Excerpts from a dataset
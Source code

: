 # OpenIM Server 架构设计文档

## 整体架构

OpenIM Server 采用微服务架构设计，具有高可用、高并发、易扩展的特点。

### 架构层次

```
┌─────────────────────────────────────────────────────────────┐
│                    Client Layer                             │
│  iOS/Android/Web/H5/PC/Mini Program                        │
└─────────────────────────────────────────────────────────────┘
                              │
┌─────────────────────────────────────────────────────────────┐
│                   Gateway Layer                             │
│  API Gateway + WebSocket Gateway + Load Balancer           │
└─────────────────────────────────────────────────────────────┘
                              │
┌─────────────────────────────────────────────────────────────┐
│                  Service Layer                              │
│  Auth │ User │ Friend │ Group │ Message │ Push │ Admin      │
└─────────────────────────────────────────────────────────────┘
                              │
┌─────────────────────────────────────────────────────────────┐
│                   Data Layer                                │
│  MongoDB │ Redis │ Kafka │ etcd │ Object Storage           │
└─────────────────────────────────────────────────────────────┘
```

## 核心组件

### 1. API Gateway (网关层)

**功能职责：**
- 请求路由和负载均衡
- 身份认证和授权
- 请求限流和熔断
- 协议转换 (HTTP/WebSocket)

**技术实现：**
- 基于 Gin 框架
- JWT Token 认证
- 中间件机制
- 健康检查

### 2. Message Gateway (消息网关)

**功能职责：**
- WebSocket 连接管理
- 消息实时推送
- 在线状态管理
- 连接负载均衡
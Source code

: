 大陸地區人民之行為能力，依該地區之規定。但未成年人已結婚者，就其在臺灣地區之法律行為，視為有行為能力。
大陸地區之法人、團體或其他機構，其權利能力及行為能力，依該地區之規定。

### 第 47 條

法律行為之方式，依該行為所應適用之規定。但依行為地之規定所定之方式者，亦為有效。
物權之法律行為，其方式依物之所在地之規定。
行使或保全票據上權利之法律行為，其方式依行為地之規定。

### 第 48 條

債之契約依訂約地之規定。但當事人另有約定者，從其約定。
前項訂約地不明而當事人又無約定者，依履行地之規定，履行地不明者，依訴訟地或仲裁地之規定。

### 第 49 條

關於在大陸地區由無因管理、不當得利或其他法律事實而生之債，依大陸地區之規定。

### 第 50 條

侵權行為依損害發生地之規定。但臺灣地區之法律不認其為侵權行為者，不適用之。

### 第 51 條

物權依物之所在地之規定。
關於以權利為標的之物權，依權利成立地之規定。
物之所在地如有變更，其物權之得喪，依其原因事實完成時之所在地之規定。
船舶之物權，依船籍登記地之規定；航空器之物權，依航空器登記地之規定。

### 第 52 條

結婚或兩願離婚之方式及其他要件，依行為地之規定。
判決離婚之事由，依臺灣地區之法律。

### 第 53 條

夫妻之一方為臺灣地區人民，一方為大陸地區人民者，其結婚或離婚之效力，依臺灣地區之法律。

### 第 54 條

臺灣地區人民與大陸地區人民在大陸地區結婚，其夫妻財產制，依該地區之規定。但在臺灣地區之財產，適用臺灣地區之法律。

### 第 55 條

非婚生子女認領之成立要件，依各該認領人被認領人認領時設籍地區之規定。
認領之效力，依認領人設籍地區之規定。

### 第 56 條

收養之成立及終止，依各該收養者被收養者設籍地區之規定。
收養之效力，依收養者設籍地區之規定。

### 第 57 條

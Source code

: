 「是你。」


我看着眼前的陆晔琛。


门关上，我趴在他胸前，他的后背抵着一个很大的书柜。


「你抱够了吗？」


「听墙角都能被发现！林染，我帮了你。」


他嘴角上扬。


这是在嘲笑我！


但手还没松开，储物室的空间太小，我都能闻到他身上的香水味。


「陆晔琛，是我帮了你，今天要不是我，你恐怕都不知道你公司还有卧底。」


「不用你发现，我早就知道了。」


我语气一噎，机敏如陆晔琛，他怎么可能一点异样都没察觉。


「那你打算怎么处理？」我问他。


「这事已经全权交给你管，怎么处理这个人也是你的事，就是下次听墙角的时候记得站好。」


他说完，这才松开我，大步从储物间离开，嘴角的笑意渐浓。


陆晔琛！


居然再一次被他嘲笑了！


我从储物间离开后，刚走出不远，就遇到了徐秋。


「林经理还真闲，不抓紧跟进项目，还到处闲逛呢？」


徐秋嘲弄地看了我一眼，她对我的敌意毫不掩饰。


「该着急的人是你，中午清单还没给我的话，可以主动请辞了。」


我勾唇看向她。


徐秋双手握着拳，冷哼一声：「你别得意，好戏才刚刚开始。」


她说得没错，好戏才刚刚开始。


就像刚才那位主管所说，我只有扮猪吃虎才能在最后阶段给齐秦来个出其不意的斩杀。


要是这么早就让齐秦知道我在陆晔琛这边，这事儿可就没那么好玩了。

EXERCISE OBJECTIVE
Reply with the complete records, restated exactly.

RESULT OF THIS EXERCISE
Source code

: # OpenIM Server 架构设计文档

## 整体架构

OpenIM Server 采用微服务架构设计，具有高可用、高并发、易扩展的特点。

### 架构层次

```
┌─────────────────────────────────────────────────────────────┐
│                    Client Layer                             │
│  iOS/Android/Web/H5/PC/Mini Program                        │
└─────────────────────────────────────────────────────────────┘
                              │
┌─────────────────────────────────────────────────────────────┐
│                   Gateway Layer                             │
│  API Gateway + WebSocket Gateway + Load Balancer           │
└─────────────────────────────────────────────────────────────┘
                              │
┌─────────────────────────────────────────────────────────────┐
│                  Service Layer                              │
│  Auth │ User │ Friend │ Group │ Message │ Push │ Admin      │
└─────────────────────────────────────────────────────────────┘
                              │
┌─────────────────────────────────────────────────────────────┐
│                   Data Layer                                │
│  MongoDB │ Redis │ Kafka │ etcd │ Object Storage           │
└─────────────────────────────────────────────────────────────┘
```

## 核心组件

### 1. API Gateway (网关层)

**功能职责：**
- 请求路由和负载均衡
- 身份认证和授权
- 请求限流和熔断
- 协议转换 (HTTP/WebSocket)

**技术实现：**
- 基于 Gin 框架
- JWT Token 认证
- 中间件机制
- 健康检查

### 2. Message Gateway (消息网关)

**功能职责：**
- WebSocket 连接管理
- 消息实时推送
- 在线状态管理
- 连接负载均衡
Source code

: 大陸地區人民之行為能力，依該地區之規定。但未成年人已結婚者，就其在臺灣地區之法律行為，視為有行為能力。
大陸地區之法人、團體或其他機構，其權利能力及行為能力，依該地區之規定。

### 第 47 條

法律行為之方式，依該行為所應適用之規定。但依行為地之規定所定之方式者，亦為有效。
物權之法律行為，其方式依物之所在地之規定。
行使或保全票據上權利之法律行為，其方式依行為地之規定。

### 第 48 條

債之契約依訂約地之規定。但當事人另有約定者，從其約定。
前項訂約地不明而當事人又無約定者，依履行地之規定，履行地不明者，依訴訟地或仲裁地之規定。

### 第 49 條

關於在大陸地區由無因管理、不當得利或其他法律事實而生之債，依大陸地區之規定。

### 第 50 條

侵權行為依損害發生地之規定。但臺灣地區之法律不認其為侵權行為者，不適用之。

### 第 51 條

物權依物之所在地之規定。
關於以權利為標的之物權，依權利成立地之規定。
物之所在地如有變更，其物權之得喪，依其原因事實完成時之所在地之規定。
船舶之物權，依船籍登記地之規定；航空器之物權，依航空器登記地之規定。

### 第 52 條

結婚或兩願離婚之方式及其他要件，依行為地之規定。
判決離婚之事由，依臺灣地區之法律。

### 第 53 條

夫妻之一方為臺灣地區人民，一方為大陸地區人民者，其結婚或離婚之效力，依臺灣地區之法律。

### 第 54 條

臺灣地區人民與大陸地區人民在大陸地區結婚，其夫妻財產制，依該地區之規定。但在臺灣地區之財產，適用臺灣地區之法律。

### 第 55 條

非婚生子女認領之成立要件，依各該認領人被認領人認領時設籍地區之規定。
認領之效力，依認領人設籍地區之規定。

### 第 56 條

收養之成立及終止，依各該收養者被收養者設籍地區之規定。
收養之效力，依收養者設籍地區之規定。

### 第 57 條

Source code

: 「是你。」


我看着眼前的陆晔琛。


门关上，我趴在他胸前，他的后背抵着一个很大的书柜。


「你抱够了吗？」


「听墙角都能被发现！林染，我帮了你。」


他嘴角上扬。


这是在嘲笑我！


但手还没松开，储物室的空间太小，我都能闻到他身上的香水味。


「陆晔琛，是我帮了你，今天要不是我，你恐怕都不知道你公司还有卧底。」


「不用你发现，我早就知道了。」


我语气一噎，机敏如陆晔琛，他怎么可能一点异样都没察觉。


「那你打算怎么处理？」我问他。


「这事已经全权交给你管，怎么处理这个人也是你的事，就是下次听墙角的时候记得站好。」


他说完，这才松开我，大步从储物间离开，嘴角的笑意渐浓。


陆晔琛！


居然再一次被他嘲笑了！


我从储物间离开后，刚走出不远，就遇到了徐秋。


「林经理还真闲，不抓紧跟进项目，还到处闲逛呢？」


徐秋嘲弄地看了我一眼，她对我的敌意毫不掩饰。


「该着急的人是你，中午清单还没给我的话，可以主动请辞了。」


我勾唇看向她。


徐秋双手握着拳，冷哼一声：「你别得意，好戏才刚刚开始。」


她说得没错，好戏才刚刚开始。


就像刚才那位主管所说，我只有扮猪吃虎才能在最后阶段给齐秦来个出其不意的斩杀。


要是这么早就让齐秦知道我在陆晔琛这边，这事儿可就没那么好玩了。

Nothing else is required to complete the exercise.